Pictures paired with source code
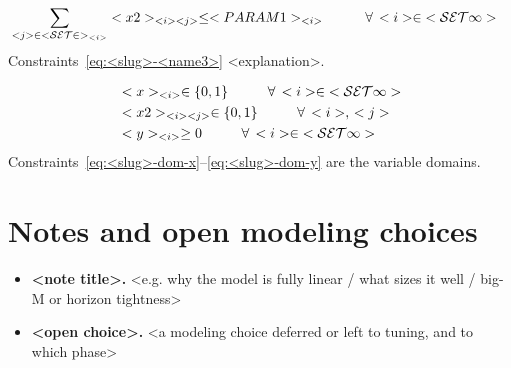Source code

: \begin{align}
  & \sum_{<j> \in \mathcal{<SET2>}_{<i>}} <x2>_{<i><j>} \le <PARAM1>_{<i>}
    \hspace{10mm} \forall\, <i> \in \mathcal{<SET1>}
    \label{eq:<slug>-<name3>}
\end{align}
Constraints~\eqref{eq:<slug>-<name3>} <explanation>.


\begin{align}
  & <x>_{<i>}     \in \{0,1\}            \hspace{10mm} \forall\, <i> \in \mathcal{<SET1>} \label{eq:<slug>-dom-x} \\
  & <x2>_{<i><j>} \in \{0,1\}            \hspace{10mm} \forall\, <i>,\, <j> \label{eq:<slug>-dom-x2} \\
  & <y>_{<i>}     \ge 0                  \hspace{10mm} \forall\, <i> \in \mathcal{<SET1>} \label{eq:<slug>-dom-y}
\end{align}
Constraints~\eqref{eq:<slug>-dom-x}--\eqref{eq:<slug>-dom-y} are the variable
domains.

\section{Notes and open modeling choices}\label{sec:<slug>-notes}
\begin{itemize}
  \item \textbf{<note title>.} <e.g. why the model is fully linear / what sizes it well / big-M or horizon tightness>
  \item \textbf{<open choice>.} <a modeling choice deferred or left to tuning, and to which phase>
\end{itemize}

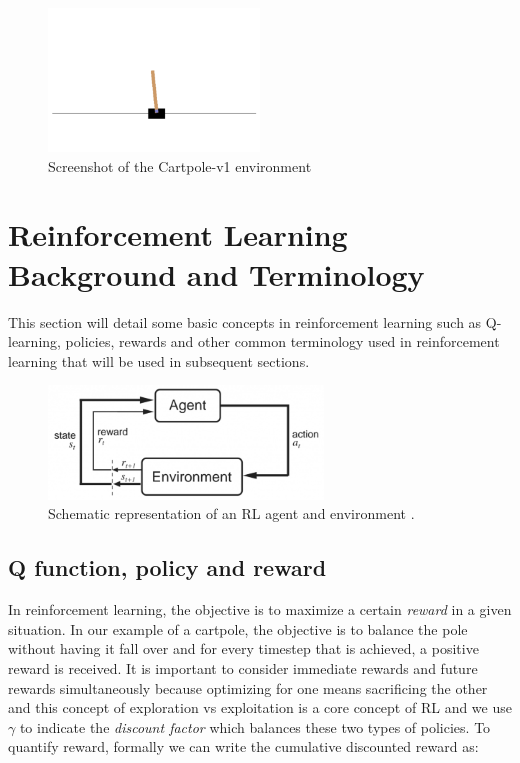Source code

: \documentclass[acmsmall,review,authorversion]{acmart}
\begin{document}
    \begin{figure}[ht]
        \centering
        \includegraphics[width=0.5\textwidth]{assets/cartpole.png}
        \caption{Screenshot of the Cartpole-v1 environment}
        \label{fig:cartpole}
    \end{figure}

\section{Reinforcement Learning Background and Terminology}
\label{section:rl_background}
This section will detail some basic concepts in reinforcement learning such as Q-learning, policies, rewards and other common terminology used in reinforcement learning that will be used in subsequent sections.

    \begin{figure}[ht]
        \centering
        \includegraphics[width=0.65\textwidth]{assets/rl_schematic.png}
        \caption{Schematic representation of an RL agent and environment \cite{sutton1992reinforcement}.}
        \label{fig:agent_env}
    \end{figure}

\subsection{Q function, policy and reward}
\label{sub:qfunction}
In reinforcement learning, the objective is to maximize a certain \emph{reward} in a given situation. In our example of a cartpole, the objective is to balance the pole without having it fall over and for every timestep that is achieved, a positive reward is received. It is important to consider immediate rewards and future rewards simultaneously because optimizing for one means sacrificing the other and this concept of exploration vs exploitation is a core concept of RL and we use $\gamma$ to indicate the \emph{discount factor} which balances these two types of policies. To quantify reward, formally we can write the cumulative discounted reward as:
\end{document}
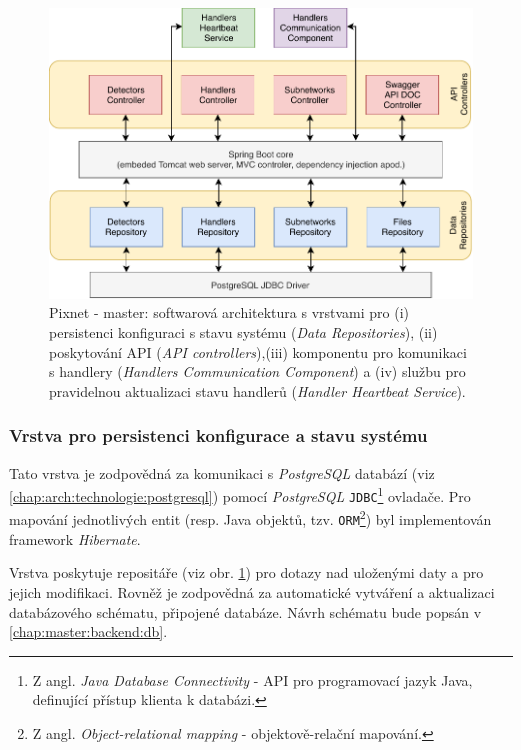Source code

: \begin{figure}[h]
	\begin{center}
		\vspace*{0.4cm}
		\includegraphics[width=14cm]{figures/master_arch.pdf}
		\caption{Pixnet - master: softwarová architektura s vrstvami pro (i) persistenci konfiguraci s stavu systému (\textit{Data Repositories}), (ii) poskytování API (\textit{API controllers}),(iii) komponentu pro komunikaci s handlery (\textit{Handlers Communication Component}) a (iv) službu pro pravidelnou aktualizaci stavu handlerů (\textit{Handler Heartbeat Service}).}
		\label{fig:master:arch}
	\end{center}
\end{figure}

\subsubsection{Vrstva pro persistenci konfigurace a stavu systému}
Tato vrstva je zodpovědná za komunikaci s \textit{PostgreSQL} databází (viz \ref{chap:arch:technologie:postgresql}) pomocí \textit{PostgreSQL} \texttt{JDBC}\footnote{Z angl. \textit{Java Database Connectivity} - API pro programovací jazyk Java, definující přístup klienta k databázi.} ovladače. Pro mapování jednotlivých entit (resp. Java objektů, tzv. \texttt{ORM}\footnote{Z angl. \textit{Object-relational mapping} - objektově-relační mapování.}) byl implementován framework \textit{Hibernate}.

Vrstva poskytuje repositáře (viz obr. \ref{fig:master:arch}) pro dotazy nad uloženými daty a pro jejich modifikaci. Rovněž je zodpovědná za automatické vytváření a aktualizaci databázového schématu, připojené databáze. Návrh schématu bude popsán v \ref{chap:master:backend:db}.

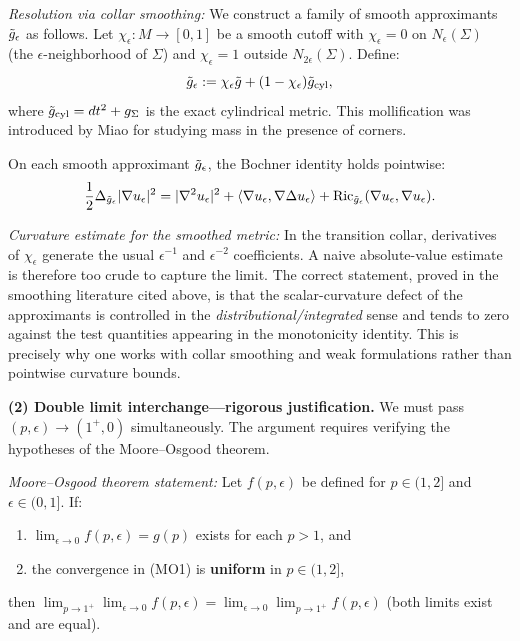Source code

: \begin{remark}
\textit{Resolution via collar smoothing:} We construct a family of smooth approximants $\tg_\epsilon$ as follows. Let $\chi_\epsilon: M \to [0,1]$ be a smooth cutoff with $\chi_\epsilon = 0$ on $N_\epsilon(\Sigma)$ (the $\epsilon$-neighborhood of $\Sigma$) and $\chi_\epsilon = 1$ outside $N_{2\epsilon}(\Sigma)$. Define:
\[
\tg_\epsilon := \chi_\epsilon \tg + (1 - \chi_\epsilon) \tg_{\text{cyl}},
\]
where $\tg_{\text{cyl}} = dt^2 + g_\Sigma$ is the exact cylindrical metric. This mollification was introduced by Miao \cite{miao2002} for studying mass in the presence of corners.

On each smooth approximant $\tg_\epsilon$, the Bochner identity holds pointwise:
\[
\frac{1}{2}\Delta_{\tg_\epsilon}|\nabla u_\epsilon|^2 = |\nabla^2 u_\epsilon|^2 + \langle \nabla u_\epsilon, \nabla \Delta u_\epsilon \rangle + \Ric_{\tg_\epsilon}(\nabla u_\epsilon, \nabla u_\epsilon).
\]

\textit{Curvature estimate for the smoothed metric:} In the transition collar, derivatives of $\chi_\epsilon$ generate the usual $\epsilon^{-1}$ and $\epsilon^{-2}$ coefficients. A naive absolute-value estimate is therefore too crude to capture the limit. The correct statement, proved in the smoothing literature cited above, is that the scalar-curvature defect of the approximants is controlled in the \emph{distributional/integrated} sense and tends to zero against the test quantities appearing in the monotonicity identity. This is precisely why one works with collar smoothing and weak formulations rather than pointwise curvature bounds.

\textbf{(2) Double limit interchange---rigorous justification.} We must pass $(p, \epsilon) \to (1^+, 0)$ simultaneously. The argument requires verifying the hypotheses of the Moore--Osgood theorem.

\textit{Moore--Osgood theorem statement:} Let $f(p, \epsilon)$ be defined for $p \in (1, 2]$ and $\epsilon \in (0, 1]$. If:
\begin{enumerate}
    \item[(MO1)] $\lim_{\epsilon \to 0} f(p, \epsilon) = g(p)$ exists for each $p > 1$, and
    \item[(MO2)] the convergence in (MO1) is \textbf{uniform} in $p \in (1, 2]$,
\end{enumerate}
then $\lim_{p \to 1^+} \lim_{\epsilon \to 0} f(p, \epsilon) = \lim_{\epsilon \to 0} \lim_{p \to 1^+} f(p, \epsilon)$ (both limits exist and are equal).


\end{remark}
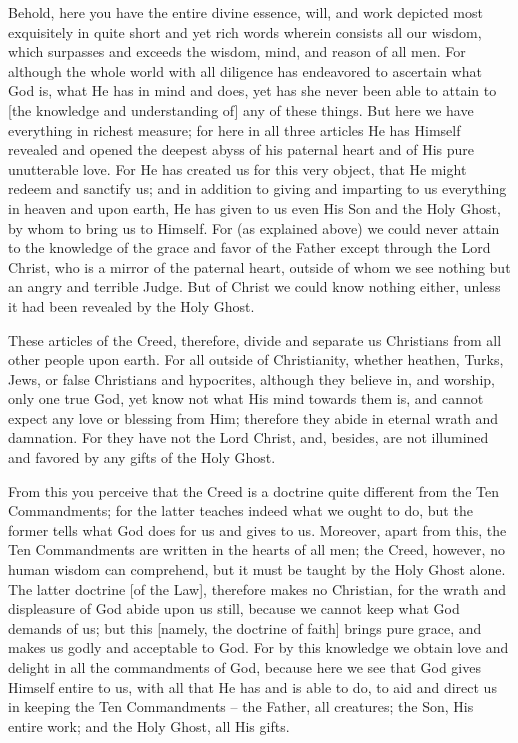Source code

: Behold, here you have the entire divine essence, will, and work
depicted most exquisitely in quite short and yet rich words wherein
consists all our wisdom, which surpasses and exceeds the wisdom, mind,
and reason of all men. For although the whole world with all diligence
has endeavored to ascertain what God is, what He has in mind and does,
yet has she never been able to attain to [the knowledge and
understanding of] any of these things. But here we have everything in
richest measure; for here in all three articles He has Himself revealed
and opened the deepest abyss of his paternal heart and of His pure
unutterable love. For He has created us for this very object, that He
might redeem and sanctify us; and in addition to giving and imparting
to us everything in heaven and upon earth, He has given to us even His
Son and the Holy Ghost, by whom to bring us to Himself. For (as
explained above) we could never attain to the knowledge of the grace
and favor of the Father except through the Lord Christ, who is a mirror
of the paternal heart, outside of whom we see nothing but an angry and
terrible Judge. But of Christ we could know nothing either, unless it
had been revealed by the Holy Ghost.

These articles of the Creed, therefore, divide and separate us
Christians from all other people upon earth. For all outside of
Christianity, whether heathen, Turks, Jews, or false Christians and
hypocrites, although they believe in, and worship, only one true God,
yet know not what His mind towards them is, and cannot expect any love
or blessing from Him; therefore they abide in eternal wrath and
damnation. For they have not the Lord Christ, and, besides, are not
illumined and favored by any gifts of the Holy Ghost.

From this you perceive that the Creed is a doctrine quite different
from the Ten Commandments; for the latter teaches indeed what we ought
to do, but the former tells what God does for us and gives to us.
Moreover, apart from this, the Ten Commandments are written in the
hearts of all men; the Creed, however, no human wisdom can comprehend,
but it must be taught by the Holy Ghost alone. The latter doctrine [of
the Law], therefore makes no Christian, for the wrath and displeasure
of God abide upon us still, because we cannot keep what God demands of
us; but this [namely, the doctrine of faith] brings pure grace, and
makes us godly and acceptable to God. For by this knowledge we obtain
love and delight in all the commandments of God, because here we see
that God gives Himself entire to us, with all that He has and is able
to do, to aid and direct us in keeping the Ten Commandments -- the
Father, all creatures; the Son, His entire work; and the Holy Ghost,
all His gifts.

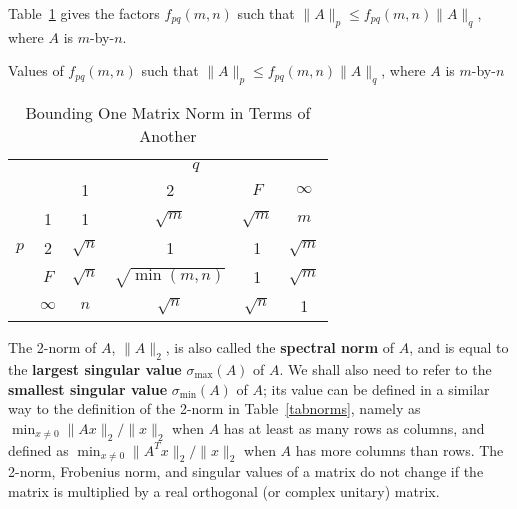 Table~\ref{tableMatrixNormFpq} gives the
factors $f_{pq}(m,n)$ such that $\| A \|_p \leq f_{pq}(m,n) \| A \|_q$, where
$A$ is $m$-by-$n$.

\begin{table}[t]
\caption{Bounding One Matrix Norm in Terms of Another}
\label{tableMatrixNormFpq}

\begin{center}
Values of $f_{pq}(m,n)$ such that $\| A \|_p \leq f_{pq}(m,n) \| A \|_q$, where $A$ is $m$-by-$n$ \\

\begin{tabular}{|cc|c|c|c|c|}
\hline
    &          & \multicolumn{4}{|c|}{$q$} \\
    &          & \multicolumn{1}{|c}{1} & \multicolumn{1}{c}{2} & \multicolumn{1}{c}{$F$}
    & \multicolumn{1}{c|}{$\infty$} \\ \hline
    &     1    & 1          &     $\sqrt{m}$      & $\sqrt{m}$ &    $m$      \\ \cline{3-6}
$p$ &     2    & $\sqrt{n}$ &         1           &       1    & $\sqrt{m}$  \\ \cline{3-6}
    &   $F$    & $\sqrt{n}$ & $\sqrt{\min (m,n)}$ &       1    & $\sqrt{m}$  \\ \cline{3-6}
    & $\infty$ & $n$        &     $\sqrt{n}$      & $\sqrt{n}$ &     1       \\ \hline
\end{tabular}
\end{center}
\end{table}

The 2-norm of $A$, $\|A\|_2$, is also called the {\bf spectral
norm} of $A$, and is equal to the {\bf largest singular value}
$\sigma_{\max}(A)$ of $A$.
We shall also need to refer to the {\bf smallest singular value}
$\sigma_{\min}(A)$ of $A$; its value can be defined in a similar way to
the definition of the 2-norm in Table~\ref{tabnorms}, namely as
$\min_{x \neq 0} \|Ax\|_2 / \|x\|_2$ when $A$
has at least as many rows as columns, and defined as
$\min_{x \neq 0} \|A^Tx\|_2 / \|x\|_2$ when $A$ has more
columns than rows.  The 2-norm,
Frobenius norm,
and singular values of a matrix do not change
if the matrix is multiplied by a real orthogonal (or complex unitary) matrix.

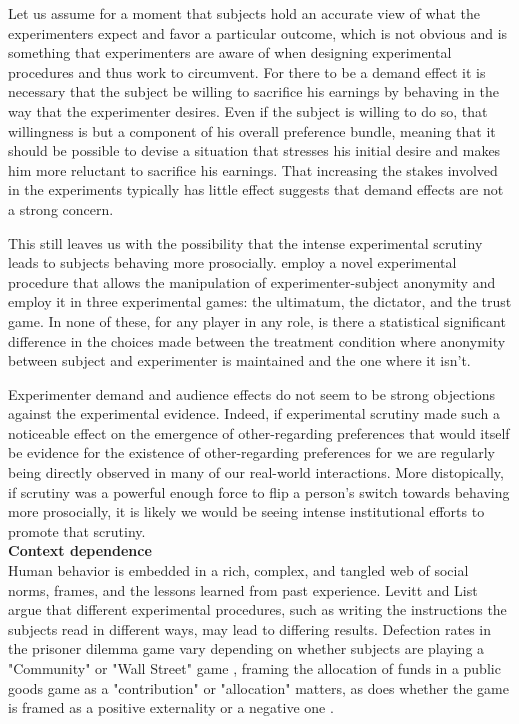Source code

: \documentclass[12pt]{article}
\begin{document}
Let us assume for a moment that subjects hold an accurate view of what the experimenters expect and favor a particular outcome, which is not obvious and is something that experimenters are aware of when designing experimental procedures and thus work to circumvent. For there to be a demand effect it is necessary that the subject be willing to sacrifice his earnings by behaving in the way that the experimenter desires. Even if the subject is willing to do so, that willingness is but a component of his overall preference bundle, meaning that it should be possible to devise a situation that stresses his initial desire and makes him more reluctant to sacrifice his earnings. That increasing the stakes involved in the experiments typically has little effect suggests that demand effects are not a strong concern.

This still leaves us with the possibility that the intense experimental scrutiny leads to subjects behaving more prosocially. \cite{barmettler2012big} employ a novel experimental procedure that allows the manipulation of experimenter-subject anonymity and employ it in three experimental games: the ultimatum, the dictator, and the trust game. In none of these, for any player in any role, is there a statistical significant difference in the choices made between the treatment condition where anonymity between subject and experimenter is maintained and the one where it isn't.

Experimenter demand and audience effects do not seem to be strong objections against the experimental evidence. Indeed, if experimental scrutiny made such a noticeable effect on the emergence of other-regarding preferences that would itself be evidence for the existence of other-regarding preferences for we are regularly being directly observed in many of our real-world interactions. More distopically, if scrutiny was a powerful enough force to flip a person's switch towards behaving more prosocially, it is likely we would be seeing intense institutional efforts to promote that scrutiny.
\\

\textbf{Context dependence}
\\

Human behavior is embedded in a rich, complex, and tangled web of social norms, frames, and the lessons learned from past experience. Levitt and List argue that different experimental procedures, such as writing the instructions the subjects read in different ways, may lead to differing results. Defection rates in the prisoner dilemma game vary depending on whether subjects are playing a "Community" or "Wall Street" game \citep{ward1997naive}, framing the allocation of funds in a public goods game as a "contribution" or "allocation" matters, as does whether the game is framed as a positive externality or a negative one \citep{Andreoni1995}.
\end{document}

▸ **EXERCISE**
Write only the number of lines above that contain "articles".

▸ **REPLY**
2